JR・信楽高原鉄道の改札口はその橋上部分の南側に1か所ある。
元々貴生川駅は、JR草津線の前身である関西鉄道と近江鉄道との乗換駅として開業した。
上の写真の場所から東方向の甲南・柘植方面を望むと、琵琶湖湖岸の風景とは異なる、滋賀県内陸部の山深い趣の光景が堪能できる。
今度は、改札口を改札内コンコースより望む。
コンコースに掲げられている「飯道山(はんどうさん)」は、当駅の南西、甲賀市・湖南市・信楽町の境にある山で、甲賀忍者の修練場であったと言われる山岳信仰の拠点らしい。
当駅は、JR草津線と信楽高原鉄道・信楽線との共同使用駅となっている。
というのも、元々信楽線は国鉄信楽線として開業した路線が第三セクターに転換された路線であり、元々は同じJRが運営していたことによる。
今度は改札内コンコースから西方向の三雲・草津方面を望む。この険しい連山の中で、数多くの忍術修業が行われていたのだろう。
時刻表
草津線:柘植方面
当駅は、JR草津線の運行上の境界駅となっており、日中時間帯の草津方面からの電車の半分は当駅止まりとなるため、本数が半減する。
それ以外の時間帯は終点の柘植まで運行されている。
草津線・信楽高原鉄道線(SKR):草津・信楽方面
JR草津線の草津方面行きの日中は全列車草津行きで、当駅始発と柘植始発の電車がそれぞれ1時間に1本運行されている。
また、朝夕ラッシュ時は草津から琵琶湖線(東海道本線)に乗り入れて京都に向かう電車、また朝1本だけさらに大阪まで向かう快速電車も運行されている。
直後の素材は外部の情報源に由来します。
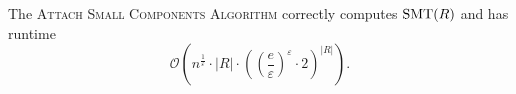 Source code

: \documentclass[../skript.tex]{subfiles}
\begin{document}
\vspace{-7pt}
\begin{algorithm}[H]
\end{algorithm}
\vspace{-7pt}
\EndAlgorithmLine
\begin{theorem} %
\label{thm:68}
The \textsc{Attach Small Components Algorithm} correctly computes $\operatorname{SMT}(R)$ and has runtime
\[
\mathcal{O} \left( n^\frac{1}{\varepsilon} \cdot |R| \cdot \left( \left( \frac{e}{\varepsilon} \right)^\varepsilon \cdot 2  \right)^{|R|} \right).
\]
\end{theorem}
\end{document}
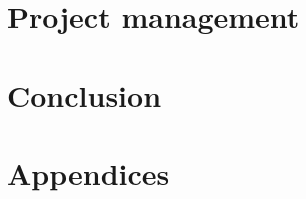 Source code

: \documentclass{article}
\begin{document}
\section{Project management}
\label{sec:project-mgmt}


\section{Conclusion}
\label{sec:conclusion}


\newpage
\nocite{*}
\printbibliography[heading=bibintoc]

\newpage
\section{Appendices}
\label{sec:appendices}

\end{document}
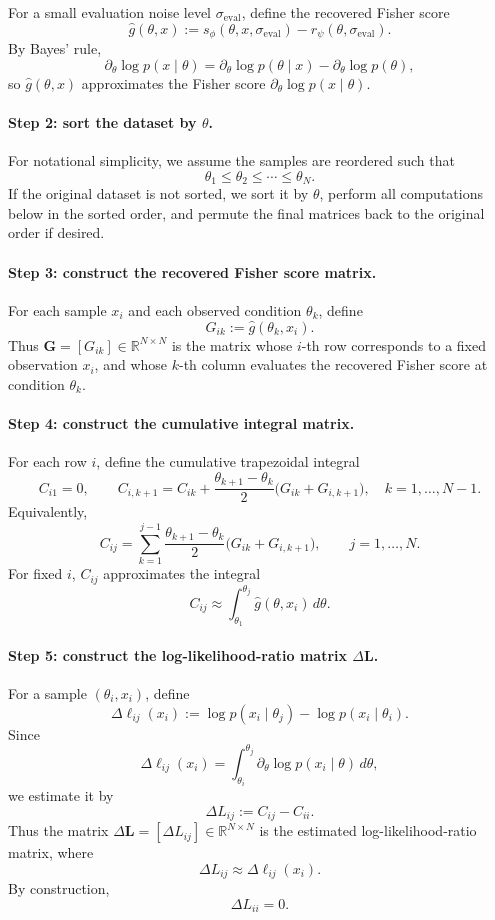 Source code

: For a small evaluation noise level \(\sigma_{\mathrm{eval}}\), define the recovered Fisher score
\[
\hat g(\theta,x)
:=
s_{\phi}(\theta,x,\sigma_{\mathrm{eval}})
-
r_{\psi}(\theta,\sigma_{\mathrm{eval}}).
\]
By Bayes' rule,
\[
\partial_\theta \log p(x\mid \theta)
=
\partial_\theta \log p(\theta\mid x)-\partial_\theta \log p(\theta),
\]
so \(\hat g(\theta,x)\) approximates the Fisher score \(\partial_\theta \log p(x\mid \theta)\).

\paragraph{Step 2: sort the dataset by \(\theta\).}
For notational simplicity, we assume the samples are reordered such that
\[
\theta_1\le \theta_2\le \cdots \le \theta_N.
\]
If the original dataset is not sorted, we sort it by \(\theta\), perform all computations below in the sorted order, and permute the final matrices back to the original order if desired.

\paragraph{Step 3: construct the recovered Fisher score matrix.}
For each sample \(x_i\) and each observed condition \(\theta_k\), define
\[
G_{ik}:=\hat g(\theta_k,x_i).
\]
Thus \(\mathbf G=[G_{ik}]\in\mathbb R^{N\times N}\) is the matrix whose \(i\)-th row corresponds to a fixed observation \(x_i\), and whose \(k\)-th column evaluates the recovered Fisher score at condition \(\theta_k\).

\paragraph{Step 4: construct the cumulative integral matrix.}
For each row \(i\), define the cumulative trapezoidal integral
\[
C_{i1}=0,
\qquad
C_{i,k+1}
=
C_{ik}
+
\frac{\theta_{k+1}-\theta_k}{2}\bigl(G_{ik}+G_{i,k+1}\bigr),
\quad k=1,\dots,N-1.
\]
Equivalently,
\[
C_{ij}
=
\sum_{k=1}^{j-1}
\frac{\theta_{k+1}-\theta_k}{2}\bigl(G_{ik}+G_{i,k+1}\bigr),
\qquad j=1,\dots,N.
\]
For fixed \(i\), \(C_{ij}\) approximates the integral
\[
C_{ij}\approx \int_{\theta_1}^{\theta_j}\hat g(\theta,x_i)\,d\theta.
\]

\paragraph{Step 5: construct the log-likelihood-ratio matrix \(\Delta \mathbf L\).}
For a sample \((\theta_i,x_i)\), define
\[
\Delta \ell_{ij}(x_i)
:=
\log p(x_i\mid \theta_j)-\log p(x_i\mid \theta_i).
\]
Since
\[
\Delta \ell_{ij}(x_i)
=
\int_{\theta_i}^{\theta_j}\partial_\theta \log p(x_i\mid \theta)\,d\theta,
\]
we estimate it by
\[
\Delta L_{ij}:=C_{ij}-C_{ii}.
\]
Thus the matrix \(\Delta \mathbf L=[\Delta L_{ij}]\in\mathbb R^{N\times N}\) is the estimated log-likelihood-ratio matrix, where
\[
\Delta L_{ij}\approx \Delta \ell_{ij}(x_i).
\]
By construction,
\[
\Delta L_{ii}=0.
\]

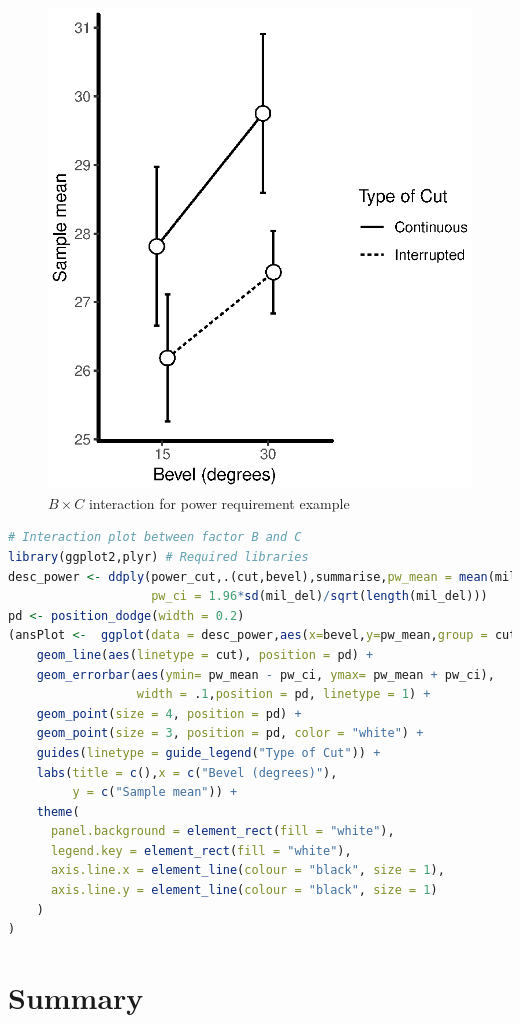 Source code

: \documentclass{WileySev}
\begin{document}
\begin{figure}
  \includegraphics[width=0.5\linewidth]{Ch1_interaction_plot.eps}
  \centering
  \caption{$B \times C$ interaction for power requirement example}
  \label{fig:ch1_interaction}
\end{figure}

\begin{lstlisting}[language=R]
# Interaction plot between factor B and C
library(ggplot2,plyr) # Required libraries
desc_power <- ddply(power_cut,.(cut,bevel),summarise,pw_mean = mean(mil_del),
                    pw_ci = 1.96*sd(mil_del)/sqrt(length(mil_del)))
pd <- position_dodge(width = 0.2)
(ansPlot <-  ggplot(data = desc_power,aes(x=bevel,y=pw_mean,group = cut))+
    geom_line(aes(linetype = cut), position = pd) +
    geom_errorbar(aes(ymin= pw_mean - pw_ci, ymax= pw_mean + pw_ci),
                  width = .1,position = pd, linetype = 1) +
    geom_point(size = 4, position = pd) +
    geom_point(size = 3, position = pd, color = "white") +
    guides(linetype = guide_legend("Type of Cut")) +
    labs(title = c(),x = c("Bevel (degrees)"),
         y = c("Sample mean")) +
    theme(
      panel.background = element_rect(fill = "white"),
      legend.key = element_rect(fill = "white"),
      axis.line.x = element_line(colour = "black", size = 1),
      axis.line.y = element_line(colour = "black", size = 1)
    )
)
\end{lstlisting}

\section{Summary}
\end{document}
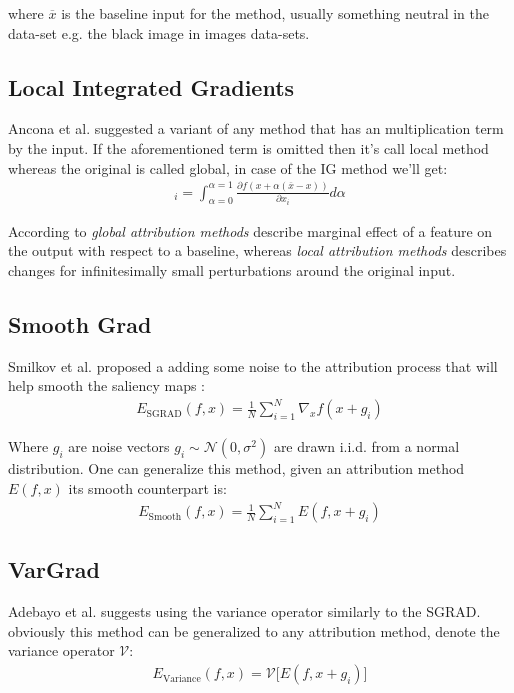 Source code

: \documentclass[12pt]{report}
\begin{document}
where $\overline{x}$ is the baseline input for the method, usually something neutral in the data-set e.g. the black image in images data-sets.

\subsection{Local Integrated Gradients}
Ancona et al. \cite{https://doi.org/10.48550/arxiv.1711.06104} suggested a variant of any method that has an multiplication term by the input. If the aforementioned term is omitted then it's call local method whereas the original is called global, in case of the IG method we'll get:
\begin{align*}
	[E_\text{local-IG}(f, x)]_i  = \int_{\alpha=0}^{\alpha=1}\frac{\partial f(x+ \alpha(\overline{x}-x ))}{\partial x_i} d \alpha
\end{align*}

According to \cite{https://doi.org/10.48550/arxiv.1711.06104} \textit{global attribution methods} describe  marginal effect of a feature on the output
with respect to a baseline, whereas  \textit{local attribution methods} describes changes for infinitesimally small perturbations around the original input.\\

\subsection{Smooth Grad}

Smilkov et al. \cite{DBLP:journals/corr/SmilkovTKVW17} proposed a adding some noise to the attribution process that will help smooth the saliency maps :
\begin{align*}
	E_\text{SGRAD}(f, x)  = \frac{1}{N}\sum_{i=1}^{N}\nabla_{x}f(x+g_i)
\end{align*}

Where $g_i$ are noise vectors $g_i \sim \mathcal{N}(0, \sigma^2) $ are drawn i.i.d. from a normal distribution. One can generalize this method, given an attribution method $E(f, x)$ its smooth counterpart is:
\begin{align*}
	E_\text{Smooth}(f, x)  = \frac{1}{N}\sum_{i=1}^{N}E(f, x + g_i)
\end{align*}


\subsection{VarGrad}
Adebayo et al. \cite{DBLP:journals/corr/abs-1810-03307} suggests using the variance operator similarly to the SGRAD. obviously this method can be generalized to any attribution method, denote the variance operator $\mathcal{V}$:
\begin{align*}
	E_\text{Variance}(f, x)  = \mathcal{V} \big[E(f, x + g_i)\big]
\end{align*}
\end{document}
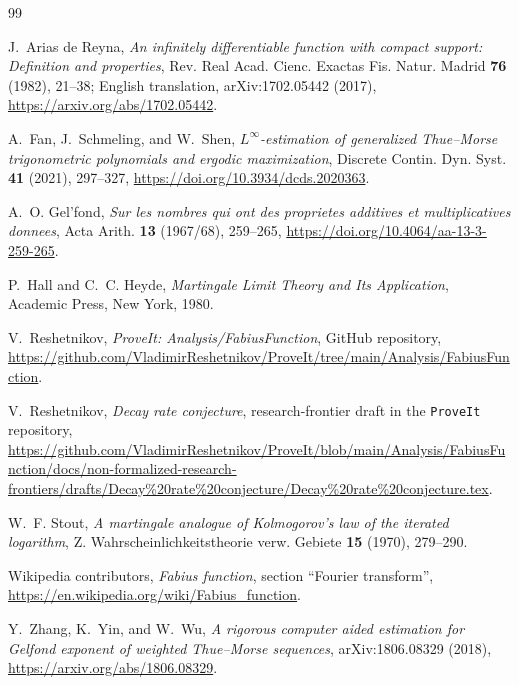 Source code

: \documentclass[11pt,oneside]{article}
\theoremstyle{definition}
\theoremstyle{remark}
\begin{document}
\begin{thebibliography}{99}

J.~Arias de Reyna,
\newblock \emph{An infinitely differentiable function with compact support:
Definition and properties},
\newblock Rev. Real Acad. Cienc. Exactas Fis. Natur. Madrid \textbf{76} (1982),
21--38; English translation, arXiv:1702.05442 (2017),
\newblock \url{https://arxiv.org/abs/1702.05442}.

A.~Fan, J.~Schmeling, and W.~Shen,
\newblock \emph{$L^\infty$-estimation of generalized Thue--Morse
trigonometric polynomials and ergodic maximization},
\newblock Discrete Contin. Dyn. Syst. \textbf{41} (2021), 297--327,
\newblock \url{https://doi.org/10.3934/dcds.2020363}.

A.~O. Gel'fond,
\newblock \emph{Sur les nombres qui ont des proprietes additives et
multiplicatives donnees},
\newblock Acta Arith. \textbf{13} (1967/68), 259--265,
\newblock \url{https://doi.org/10.4064/aa-13-3-259-265}.

P.~Hall and C.~C. Heyde,
\newblock \emph{Martingale Limit Theory and Its Application},
\newblock Academic Press, New York, 1980.

V.~Reshetnikov,
\newblock \emph{ProveIt: Analysis/FabiusFunction}, GitHub repository,
\newblock \url{https://github.com/VladimirReshetnikov/ProveIt/tree/main/Analysis/FabiusFunction}.

V.~Reshetnikov,
\newblock \emph{Decay rate conjecture}, research-frontier draft in the
\texttt{ProveIt} repository,
\newblock \url{https://github.com/VladimirReshetnikov/ProveIt/blob/main/Analysis/FabiusFunction/docs/non-formalized-research-frontiers/drafts/Decay%20rate%20conjecture/Decay%20rate%20conjecture.tex}.

W.~F. Stout,
\newblock \emph{A martingale analogue of Kolmogorov's law of the iterated
logarithm},
\newblock Z. Wahrscheinlichkeitstheorie verw. Gebiete \textbf{15} (1970),
279--290.

Wikipedia contributors,
\newblock \emph{Fabius function}, section ``Fourier transform'',
\newblock \url{https://en.wikipedia.org/wiki/Fabius_function}.

Y.~Zhang, K.~Yin, and W.~Wu,
\newblock \emph{A rigorous computer aided estimation for Gelfond exponent of
weighted Thue--Morse sequences},
\newblock arXiv:1806.08329 (2018),
\newblock \url{https://arxiv.org/abs/1806.08329}.

\end{thebibliography}
\end{document}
JR信楽線から転換された信楽高原鉄道・信楽線は、単行のディーゼルカーがほぼ毎時1本運行されており、JR草津線及び近江鉄道との連絡を意識したダイヤとなっている。
乗り場
ホームは2面3線構造となっており、ホーム北側には近江鉄道貴生川駅が隣接している。
当駅はJRと信楽高原鉄道との共同使用駅であり、JR草津線が発着する1・3番のりば側はJR仕様の駅票に、、、
そして、3番のりば向かい側にあるのりば番号の無い信楽線ホーム側の駅票は、信楽高原鉄道仕様となっている。
【1番のりば】草津線:柘植方面
当駅以南に向かうJR草津線の柘植方面行きの電車は、単式ホームの1番のりばから発車する。
当駅止まりとなる折り返しの草津行きは、113系が停車している3番のりばから発車するので、1番のりばからは日中1時間に1本のみの発着となる。
その1番のりばホーム西寄りからは、隣接する近江鉄道貴生川駅の様子を堪能することが出来る。
現在は柵が設けられ、JRと近江鉄道側で分断されているが、かつては近江鉄道側のホームも使用されていた形跡が伺える。
上の写真の場所から西方向を望む。
左に折れて草津方面に向かうのがJR草津線、そして右に折れて甲賀市の中心市街地である水口方面に向かうのが近江鉄道の線路となっている。
地方のローカル線の哀愁感が漂う近江鉄道の貴生川駅。
現在は島式1面2線の駅だが、1番線の手前側にはJRの駅と柵で区切られてしまったホームと廃線跡が何かを物語っている。
その近江鉄道・貴生川駅の終端部からはさらに線路が伸びており、レトロ感にさらに磨きがかかった萌え萌えの光景が展開される。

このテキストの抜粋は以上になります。